* **Brief**:
Go through the lines below and copy each one that holds the string "media".

* **Exercise data**:
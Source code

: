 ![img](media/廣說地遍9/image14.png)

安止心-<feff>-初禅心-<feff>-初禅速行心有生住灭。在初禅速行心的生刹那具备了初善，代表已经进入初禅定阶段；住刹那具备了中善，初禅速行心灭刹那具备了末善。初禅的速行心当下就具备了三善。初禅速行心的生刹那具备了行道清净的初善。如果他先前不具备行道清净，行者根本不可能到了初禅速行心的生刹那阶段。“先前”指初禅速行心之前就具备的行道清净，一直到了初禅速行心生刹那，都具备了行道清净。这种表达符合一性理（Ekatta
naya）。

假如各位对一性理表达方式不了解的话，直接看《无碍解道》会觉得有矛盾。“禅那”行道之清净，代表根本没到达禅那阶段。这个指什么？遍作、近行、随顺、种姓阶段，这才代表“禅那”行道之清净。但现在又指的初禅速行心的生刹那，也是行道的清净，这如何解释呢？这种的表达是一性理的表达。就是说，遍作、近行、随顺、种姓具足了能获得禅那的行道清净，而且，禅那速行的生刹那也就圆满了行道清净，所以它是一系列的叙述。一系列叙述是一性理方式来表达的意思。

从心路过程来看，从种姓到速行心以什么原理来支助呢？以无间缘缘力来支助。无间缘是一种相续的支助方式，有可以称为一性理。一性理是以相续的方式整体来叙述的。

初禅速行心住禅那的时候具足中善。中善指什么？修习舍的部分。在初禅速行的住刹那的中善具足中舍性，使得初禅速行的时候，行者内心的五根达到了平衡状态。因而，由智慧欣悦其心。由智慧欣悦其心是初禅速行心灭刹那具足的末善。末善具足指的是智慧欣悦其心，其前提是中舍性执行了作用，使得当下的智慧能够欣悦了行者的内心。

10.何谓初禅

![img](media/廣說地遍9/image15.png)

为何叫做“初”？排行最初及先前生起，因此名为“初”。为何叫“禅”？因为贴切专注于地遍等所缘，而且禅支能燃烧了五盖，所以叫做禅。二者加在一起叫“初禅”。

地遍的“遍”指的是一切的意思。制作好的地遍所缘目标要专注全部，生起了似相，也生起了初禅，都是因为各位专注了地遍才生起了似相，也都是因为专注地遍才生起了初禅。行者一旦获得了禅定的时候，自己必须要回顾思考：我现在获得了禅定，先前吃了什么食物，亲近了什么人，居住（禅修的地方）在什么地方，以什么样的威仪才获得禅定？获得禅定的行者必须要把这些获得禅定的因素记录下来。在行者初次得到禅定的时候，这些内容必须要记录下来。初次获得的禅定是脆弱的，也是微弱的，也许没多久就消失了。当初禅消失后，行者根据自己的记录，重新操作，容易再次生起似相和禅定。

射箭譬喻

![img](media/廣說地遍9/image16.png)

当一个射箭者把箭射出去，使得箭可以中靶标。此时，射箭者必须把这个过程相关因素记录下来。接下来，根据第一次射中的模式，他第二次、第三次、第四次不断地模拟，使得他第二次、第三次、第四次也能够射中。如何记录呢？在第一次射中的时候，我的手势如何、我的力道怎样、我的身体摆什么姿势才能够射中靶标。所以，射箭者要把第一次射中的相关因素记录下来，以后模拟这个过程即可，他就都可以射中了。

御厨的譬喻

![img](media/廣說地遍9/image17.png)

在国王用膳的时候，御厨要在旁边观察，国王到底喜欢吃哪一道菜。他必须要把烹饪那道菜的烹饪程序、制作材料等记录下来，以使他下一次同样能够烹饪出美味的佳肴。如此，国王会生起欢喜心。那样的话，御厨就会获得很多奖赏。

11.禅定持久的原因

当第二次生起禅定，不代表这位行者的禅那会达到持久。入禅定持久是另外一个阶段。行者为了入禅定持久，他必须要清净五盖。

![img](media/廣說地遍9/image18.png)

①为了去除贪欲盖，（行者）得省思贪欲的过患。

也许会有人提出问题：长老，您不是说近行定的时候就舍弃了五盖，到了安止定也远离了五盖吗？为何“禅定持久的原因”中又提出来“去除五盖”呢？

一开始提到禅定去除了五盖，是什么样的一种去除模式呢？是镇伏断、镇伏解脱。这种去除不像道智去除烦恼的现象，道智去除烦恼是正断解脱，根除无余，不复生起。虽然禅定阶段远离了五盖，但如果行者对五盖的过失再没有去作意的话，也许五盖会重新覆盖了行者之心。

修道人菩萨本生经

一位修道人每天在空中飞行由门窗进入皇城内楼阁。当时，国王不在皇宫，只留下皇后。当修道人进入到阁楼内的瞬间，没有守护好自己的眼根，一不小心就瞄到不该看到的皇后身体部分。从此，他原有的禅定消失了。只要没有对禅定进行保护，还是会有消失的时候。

* **Solution below**:
: ![img](media/廣說地遍9/image14.png)
![img](media/廣說地遍9/image15.png)
![img](media/廣說地遍9/image16.png)
![img](media/廣說地遍9/image17.png)
![img](media/廣說地遍9/image18.png)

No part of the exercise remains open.